Antepartum care is the health care provided during pregnancy to optimize outcomes for both the mother and the fetus. The primary objectives are to identify high-risk pregnancies and to monitor the health of the mother and the development of the fetus. Prenatal visits are an intricate balance of maternal and fetal management aimed to prevent significant maternal and fetal morbidity and mortality and provide support throughout the prenatal course. Close follow-up with timely review of new complaints or issues, physical exam findings, sonography abnormalities, and laboratory results facilitate the necessary interventions. These may include escalation of care to more frequent antepartum care visits, close follow-up by maternal-fetal medicine specialists, antepartum fetal surveillance, and potential early delivery depending on the gestational age, clinical picture, and potential improvement of outcomes.

While many interventions can be performed with relative ease, multiple obstacles may prevent the implementation of these recommendations. Clinicians may have racial biases, insufficient knowledge of updated guidelines, or miss diagnoses that lead to suboptimal care. Furthermore, social determinants of health may frequently prevent patient compliance with visits or management recommendations, including reduced access to prenatal facilities, unreliable transportation, communication barriers, childcare needs, and medication costs, resulting in poor patient outcomes. Because of this, clinicians should strive to remain current on all obstetric guidelines, provide supportive, unbiased care, and identify any barriers to antepartum interventions to optimize maternal-fetal outcomes.[2][3][4]

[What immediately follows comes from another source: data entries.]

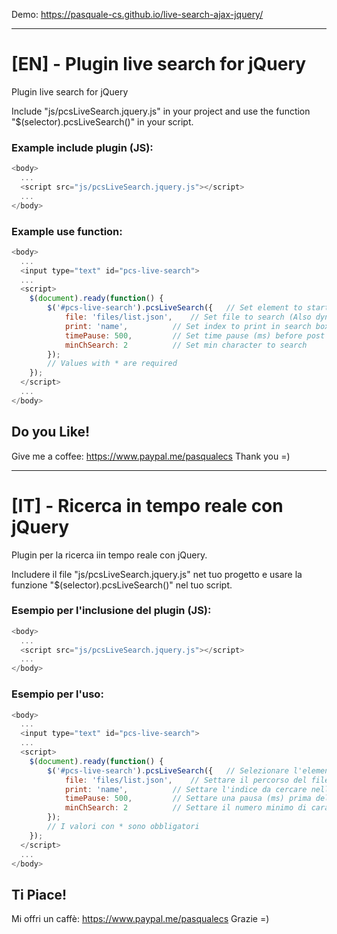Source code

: Demo: https://pasquale-cs.github.io/live-search-ajax-jquery/

***

# [EN] - Plugin live search for jQuery
Plugin live search for jQuery

Include "js/pcsLiveSearch.jquery.js" in your project and use the function "$(selector).pcsLiveSearch()" in your script.

### Example include plugin (JS):
```js
<body>
  ...
  <script src="js/pcsLiveSearch.jquery.js"></script>
  ...
</body>
```

### Example use function:
```js
<body>
  ...
  <input type="text" id="pcs-live-search">
  ...
  <script>
  	$(document).ready(function() {
		$('#pcs-live-search').pcsLiveSearch({	// Set element to start search *
			file: 'files/list.json',	// Set file to search (Also dynamic file such as PHP) *
			print: 'name',			// Set index to print in search box *
			timePause: 500,			// Set time pause (ms) before post
			minChSearch: 2			// Set min character to search
		});
		// Values with * are required
	});
  </script>
  ...
</body>
```

## Do you Like!
Give me a coffee: https://www.paypal.me/pasqualecs
Thank you =)

***

# [IT] - Ricerca in tempo reale con jQuery
Plugin per la ricerca iin tempo reale con jQuery.

Includere il file "js/pcsLiveSearch.jquery.js" net tuo progetto e usare la funzione "$(selector).pcsLiveSearch()" nel tuo script.

### Esempio per l'inclusione del plugin (JS):
```js
<body>
  ...
  <script src="js/pcsLiveSearch.jquery.js"></script>
  ...
</body>
```

### Esempio per l'uso:
```js
<body>
  ...
  <input type="text" id="pcs-live-search">
  ...
  <script>
  	$(document).ready(function() {
		$('#pcs-live-search').pcsLiveSearch({	// Selezionare l'elemento da cercare *
			file: 'files/list.json',	// Settare il percorso del file json (Anche pagine dinamiche, tipo PHP) *
			print: 'name',			// Settare l'indice da cercare nella post *
			timePause: 500,			// Settare una pausa (ms) prima della post
			minChSearch: 2			// Settare il numero minimo di caratteri per iniziare la ricerca
		});
		// I valori con * sono obbligatori
	});
  </script>
  ...
</body>
```
## Ti Piace!
Mi offri un caffè: https://www.paypal.me/pasqualecs
Grazie =)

Enhancing Healthcare Team Outcomes

During the antepartum period, obstetric management involves significant challenges due to the complexity of caring for both the patient and the fetus. The dual focus on maternal and fetal well-being necessitates a team-directed approach involving an interprofessional team to enhance patient-centered care, outcomes, patient safety, and team performance. In high-risk pregnancies increased surveillance and consultation with maternal-fetal medicine specialists are critical to managing risks and planning delivery. Antepartum care during the second and third trimesters involves ongoing assessments, supportive patient education with shared decision-making, and coordinated interventions from various interprofessional team members. These professionals conduct regular check-ups, laboratory studies, imaging, and antenatal fetal surveillance to monitor maternal and fetal health, addressing concerns such as fetal movement, maternal blood pressure, and weight gain.

Interprofessional communication is vital, ensuring seamless care coordination and timely response to pregnancy complications, involving collaboration between physicians, nurses, advanced practitioners, nutritionists, and pharmacists to monitor and adjust treatments. High-risk patients may require additional imaging and surveillance, with findings communicated promptly among the team to adjust care plans. Pharmacists play a crucial role in advising on medication safety during pregnancy, while nurses provide patient education and support, reinforcing the care plan and addressing patient concerns. Advanced practitioners often bridge gaps, offering specialized care and guidance on complex cases. By integrating the expertise of all team members and maintaining open lines of communication, clinicians can effectively manage the challenges of antepartum care, ensuring the safety and well-being of both mother and child throughout the pregnancy.